‘Call it a tornado’

Officials size up the aftermath of Sunday’s storm

Times Observer photo by Brian Ferry A boat stored in a Whitmire Block building in Starbrick hangs from the rafters Monday after an EF-2 tornado ripped the roof off the building Sunday night.

Sunday’s storm generated an EF-2 tornado that carved up about 16 miles of Warren County, particularly at Carter Lumber in Starbrick.

On Monday afternoon, Warren County officials and visitors from the National Weather Service in State College evaluated the damage left by the storm.

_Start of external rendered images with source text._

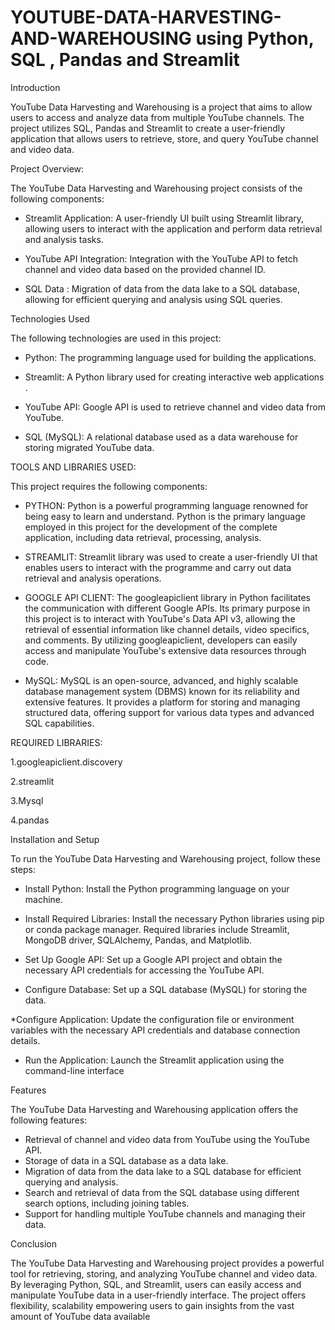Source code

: # YOUTUBE-DATA-HARVESTING-AND-WAREHOUSING using Python, SQL , Pandas and Streamlit

Introduction

YouTube Data Harvesting and Warehousing is a project that aims to allow users to access and analyze data from multiple YouTube channels. The project utilizes SQL, Pandas and Streamlit to create a user-friendly application that allows users to retrieve, store, and query YouTube channel and video data.

Project Overview:

The YouTube Data Harvesting and Warehousing project consists of the following components:

* Streamlit Application: A user-friendly UI built using Streamlit library, allowing users to interact with the application and perform data retrieval and analysis tasks.

* YouTube API Integration: Integration with the YouTube API to fetch channel and video data based on the provided channel ID.

* SQL Data : Migration of data from the data lake to a SQL database, allowing for efficient querying and analysis using SQL queries.

Technologies Used

The following technologies are used in this project:

* Python: The programming language used for building the applications.

* Streamlit: A Python library used for creating interactive web applications .

* YouTube API: Google API is used to retrieve channel and video data from YouTube.

* SQL (MySQL): A relational database used as a data warehouse for storing migrated YouTube data.

TOOLS AND LIBRARIES USED:

This project requires the following components:

* PYTHON: Python is a powerful programming language renowned for being easy to learn and understand. Python is the primary language employed in this project for the development of the complete application, including data retrieval, processing, analysis.

* STREAMLIT: Streamlit library was used to create a user-friendly UI that enables users to interact with the programme and carry out data retrieval and analysis operations.

* GOOGLE API CLIENT: The googleapiclient library in Python facilitates the communication with different Google APIs. Its primary purpose in this project is to interact with YouTube's Data API v3, allowing the retrieval of essential information like channel details, video specifics, and comments. By utilizing googleapiclient, developers can easily access and manipulate YouTube's extensive data resources through code.

* MySQL: MySQL is an open-source, advanced, and highly scalable database management system (DBMS) known for its reliability and extensive features. It provides a platform for storing and managing structured data, offering support for various data types and advanced SQL capabilities.

REQUIRED LIBRARIES:

1.googleapiclient.discovery

2.streamlit

3.Mysql

4.pandas

Installation and Setup

To run the YouTube Data Harvesting and Warehousing project, follow these steps:

* Install Python: Install the Python programming language on your machine.

* Install Required Libraries: Install the necessary Python libraries using pip or conda package manager. Required libraries include Streamlit, MongoDB driver, SQLAlchemy, Pandas, and Matplotlib.

* Set Up Google API: Set up a Google API project and obtain the necessary API credentials for accessing the YouTube API.

* Configure Database: Set up a  SQL database (MySQL) for storing the data.

 *Configure Application: Update the configuration file or environment variables with the necessary API credentials and database connection details.

* Run the Application: Launch the Streamlit application using the command-line interface

Features

The YouTube Data Harvesting and Warehousing application offers the following features:

* Retrieval of channel and video data from YouTube using the YouTube API.
* Storage of data in a SQL database as a data lake.
* Migration of data from the data lake to a SQL database for efficient querying and analysis.
* Search and retrieval of data from the SQL database using different search options, including joining tables.
* Support for handling multiple YouTube channels and managing their data.

Conclusion

The YouTube Data Harvesting and Warehousing project provides a powerful tool for retrieving, storing, and analyzing YouTube channel and video data. By leveraging Python, SQL, and Streamlit, users can easily access and manipulate YouTube data in a user-friendly interface. The project offers flexibility, scalability empowering users to gain insights from the vast amount of YouTube data available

“We’re here to take a look at the damage and try to establish the wind speeds,” Meteorologist Pete Jung said. “This is my first tornado survey in the snow.”

Although Starbrick was their first stop in the county and they had been examining damage for less than an hour, they had no doubt; “We’re going to call it a tornado,” Jung said.

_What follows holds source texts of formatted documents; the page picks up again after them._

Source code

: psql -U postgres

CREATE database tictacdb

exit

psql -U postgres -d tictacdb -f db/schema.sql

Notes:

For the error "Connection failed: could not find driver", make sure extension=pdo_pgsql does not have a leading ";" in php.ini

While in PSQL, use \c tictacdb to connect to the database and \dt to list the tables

The path and strength determinations took more time.

Times Observer photo by Brian Ferry An EF-2 tornado that ripped through Warren County Sunday evening caused major damage to Carter Lumber in Starbrick.

After spending hours in the county, looking over the damage from Pleasant Township through Elk Township, Jung and meteorologist Mike Jurewicz determined there were top wind speeds in the 120 to 130 mile per hour range, which, combined with evidence of rotation, indicates a tornado at the top of the EF-2 range.

That tornado touched down at about 8:18 p.m. in Pleasant Township a little southwest of Starbrick, came down the hill from Lenhart Road, and crossed the Allegheny River.

A number of houses along the eastern end of River Road were damaged. A recent addition to one of those was ripped off and a roof truss from that structure tossed onto the front of the house. Numerous large trees were down in that area, including some that fell on houses, vehicles, and outbuildings.

That end of the road was closed and with all the power lines down.

Two of the four buildings at Carter Lumber, while still standing, were effectively destroyed, and one of three at G&H Oil was demolished.

Portions of the roofs at Carter Lumber were gone or peeled back. Building contents were sent flying. Walls were missing.

A G&H employee who was cleaning up said there seemed to be only minor damages to the vehicles stored in the building.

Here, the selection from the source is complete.